WHEN I WAS a kid, about 7 or 8 years old, I had a ninong (godfather) who was a simple mechanic; he worked in a vulcanising and auto shop. Ninong Bert didn’t earn much, so naturally, he couldn’t give me expensive gifts for Christmas or birthdays. But I knew he always loved me, and he would give what he could, not only during the special occasions, but whenever we met. He would give me hopia, pan de coco, tira-tira, or ChocNut (my favourite), all inexpensive and available at a cheap sari-sari store.
I had no complaints. None, until one day, when I had a chat with my kalaro (playmate).
Carlos, my playmate, said his ninong was the Vice Mayor of our town. At Christmas, he would receive beautiful, expensive gifts and money from his ninong. As a kid, I was a bit envious. One Christmas, I passed by the Vice Mayor’s gate and saw many children queuing at the house. The line was long, but I noticed that every kid who came out of the gate was smiling, some with their parents, some alone. One of those who emerged was Carlos. He immediately became cocky.

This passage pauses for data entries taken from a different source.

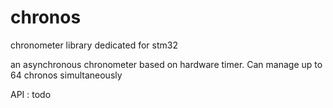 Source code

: # chronos
chronometer library dedicated for stm32

an asynchronous chronometer based on hardware timer.
Can manage up to 64 chronos simultaneously

API : todo
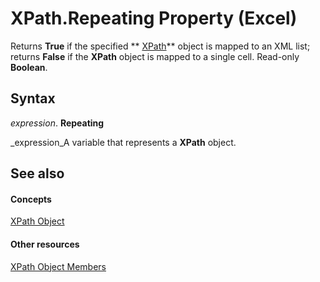 
# XPath.Repeating Property (Excel)

 Returns **True** if the specified ** [XPath](e13f2b3e-cef2-4e3c-f942-5347cf722e2d.md)** object is mapped to an XML list; returns **False** if the **XPath** object is mapped to a single cell. Read-only **Boolean**.


## Syntax

 _expression_. **Repeating**

 _expression_A variable that represents a  **XPath** object.


## See also


#### Concepts


 [XPath Object](e13f2b3e-cef2-4e3c-f942-5347cf722e2d.md)
#### Other resources


 [XPath Object Members](2b598d87-ea67-b3fa-fbae-bb8fd1e22274.md)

“Roni, tingnan mo ito. Mamahaling toy car, tsaka may 100 pesos pa ako. Bigay ito lahat ng ninong kong Vice Mayor.” (Roni, look. I have an expensive toy car, and I also have P100. My godfather, the Vice Mayor, gave these all to me) At that time, P100 was huge. “Ikaw, ano bigay sa iyo ng ninong mo?” (You, what did your ninong give you?) he asked.
Earlier that day, my Ninong Bert gave me an old, cheap baseball cap for Christmas. I knew it was affordable and low-quality because it had a small tear in the corner, and its colour was fading. I was wearing it at that moment, but I didn’t tell Carlos. I was ashamed, even embarrassed, that I had a chintzy present compared to his.
It’s from [Ninong Bert] that I learned that the value of our relationship with anyone (friends or family) is not measured in the material things we give, but in the effort we put into providing our time, and in how we recognise the importance of each other’s existence, and roles we play in each other’s lives
– Ron
In an instant, I resented my ninong. I felt that I was the unluckiest kid in the world who had a poor, cheap, and dirty mechanic as a ninong. I started to avoid seeing him, and whenever he brought some cheapish goodies, I just put them away. I changed how I treated him, but he didn’t change; he continued to visit me from time to time, checking on me and showing his love. But I often ignored him. I wished I had a rich and famous ninong, not him.
I also began spending more time with Carlos, playing with his expensive gifts and listening to him talk about how generous his Vice Mayor ninong was. One day in August, we were on the street in front of the gate of the Vice Mayor’s house.
While we were busy playing, we didn’t notice a car coming out. We were blocking its path; it honked loudly to get our attention, but we were slow to move (we were enjoying our kid game). Just then, the passenger door opened, and an angry-looking man stepped out. It was the Vice Mayor.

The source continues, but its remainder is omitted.